型枠工事業セミナー開催 特定技能制度での送り出し
日本型枠工事業協会とAAAトレーニングセンターが特定技能制度での型枠工事業セミナーを開催
首都圏パサイ市のワールドトレードセンターで22日午後、特定技能制度での型枠工事業に関するセミナーが開催された。日本へのフィリピン人技能実習生や特定技能制度での労働者送り出し機関であるアドバンス・アビリティー・アシスタンス(AAA)トレーニングセンターが主催した。日本型枠工事業協会(東京都港区)の宇野繁光常任理事らが招かれ、型枠工事業を含む建設業に関する特定技能制度の概要や、日本の型枠工事の工法や現場で働く日本人や比人労働者らの声が紹介され、日本の建設現場での就業を目指す同センターの比人訓練生や比人労働者ら約200人が参加した。日本の型枠工事業に関するセミナーが比で開催されたのは今回が初めて。

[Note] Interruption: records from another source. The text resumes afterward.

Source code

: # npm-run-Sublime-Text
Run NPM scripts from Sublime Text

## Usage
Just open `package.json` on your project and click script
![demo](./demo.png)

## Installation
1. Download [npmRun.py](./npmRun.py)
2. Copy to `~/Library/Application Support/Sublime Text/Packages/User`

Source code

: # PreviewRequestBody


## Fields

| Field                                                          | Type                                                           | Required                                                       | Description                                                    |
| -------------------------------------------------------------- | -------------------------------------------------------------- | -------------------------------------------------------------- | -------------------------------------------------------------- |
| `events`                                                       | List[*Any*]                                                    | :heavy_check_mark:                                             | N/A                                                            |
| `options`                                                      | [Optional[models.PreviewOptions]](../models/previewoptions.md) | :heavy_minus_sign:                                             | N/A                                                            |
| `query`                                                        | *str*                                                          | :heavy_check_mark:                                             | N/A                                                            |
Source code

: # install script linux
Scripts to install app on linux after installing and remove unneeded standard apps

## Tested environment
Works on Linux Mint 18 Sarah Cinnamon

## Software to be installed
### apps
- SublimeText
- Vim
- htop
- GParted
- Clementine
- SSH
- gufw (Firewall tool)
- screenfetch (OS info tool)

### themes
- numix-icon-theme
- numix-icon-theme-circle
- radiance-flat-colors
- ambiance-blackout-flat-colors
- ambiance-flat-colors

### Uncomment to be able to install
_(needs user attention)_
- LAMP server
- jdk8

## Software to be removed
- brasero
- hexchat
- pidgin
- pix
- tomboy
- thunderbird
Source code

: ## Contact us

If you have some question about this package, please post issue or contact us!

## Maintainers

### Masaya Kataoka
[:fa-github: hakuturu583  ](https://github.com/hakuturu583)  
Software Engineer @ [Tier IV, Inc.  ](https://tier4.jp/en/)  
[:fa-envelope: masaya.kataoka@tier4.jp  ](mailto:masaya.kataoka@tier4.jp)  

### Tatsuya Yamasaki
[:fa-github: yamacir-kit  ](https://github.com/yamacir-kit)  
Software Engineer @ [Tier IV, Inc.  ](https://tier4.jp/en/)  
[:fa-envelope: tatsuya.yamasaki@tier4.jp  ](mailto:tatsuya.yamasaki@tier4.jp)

セミナーではまず、日本型枠工事業協会の鹿野直哉課長が日本の建設業における特定技能制度の導入について概観を説明した。
特定技能制度は2019年4月から導入されている新しい在留資格で、深刻な人手不足と認められている介護や建設、ビルクリーニングや農業、漁業など16分野で一定の専門性や技能を有している外国人人材を労働者として受け入れる制度。特定技能1号と同2号があり、1号では技能水準と日本語能力水準を測る試験に合格する必要があり、通算で上限5年間の在留期間が認められるが家族の帯同は認められていない。今年6月時点で日本で特定技能資格で働いている比人就労者が2万5311人と在日比人全体の8%を占めているという。
鹿野課長は特定技能制度下の建設業で働くメリットとして「日本語教育や安全・技能教育を支援機関や現場で学ぶことができるほか、自身の技能やキャリア向上が期待できる」と強調した。また、日本の建設業における安全装備や安全第一意識など優れた実践の知識も吸収できると付け加えた。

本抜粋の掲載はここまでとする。